Kyle Chayka

Photo by Gregory Gentert

Current Projects

The New Yorker: I am a staff writer at The New Yorker, where I write a weekly column about technology and culture called Infinite Scroll.

How to Be Moved: My third book, on life-changing encounters with culture & sensory experience, will be published by Doubleday.

Kyle Chayka Industries: A personal newsletter where I send out periodic work updates and personal essays.

One Thing: A weekly culture newsletter & experimental publication where I work with collaborators to publish link dumps and spicy arguments, the fun stuff.

I previously co-founded Dirt and Study Hall, now exited from both. I have given talks at Cannes Lions, Nike, The Menil Collection, Círculo de Bellas Artes, and many other institutions.


Books

Filterworld

Filterworld: How Algorithms Flattened Culture was published by Doubleday in January 2024 and in paperback in 2025. Find it in bookstores or at these links:

Doubleday / Bookshop / Amazon

It was published by Bonnier in the UK and has been translated into a dozen languages, including Spanish, Italian, Korean, Mandarin, and Russian.

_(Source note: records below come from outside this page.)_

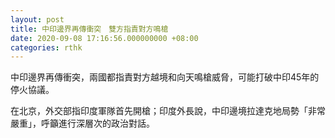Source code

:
 ```yaml
---
layout: post
title: 中印邊界再傳衝突　雙方指責對方鳴槍
date: 2020-09-08 17:16:56.000000000 +08:00
categories: rthk
---
```


中印邊界再傳衝突，兩國都指責對方越境和向天鳴槍威脅，可能打破中印45年的停火協議。

在北京，外交部指印度軍隊首先開槍；印度外長說，中印邊境拉達克地局勢「非常嚴重」，呼籲進行深層次的政治對話。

Filterworld is about how digital platforms like Instagram, TikTok, and Spotify took over our modes of cultural distribution in the 2010s. Algorithmic recommendations, like TikTok’s For You feed or Netflix’s homepage, control the majority of what we see and hear online. Though they promise personalization, the net result of so many algorithms is a homogenization of culture — a hyperglobalization of design, food, music, and identity. The book is a reported investigation as well as an essay. I had conversations with tech executives, computer scientists, users, influencers, and artists of all kinds to figure out what algorithmic recommendations have done to our cultural ecosystem. A running theme is “algorithmic anxiety”: the paranoia, fear, and confusion we feel when algorithms judge us either incorrectly or far too accurately.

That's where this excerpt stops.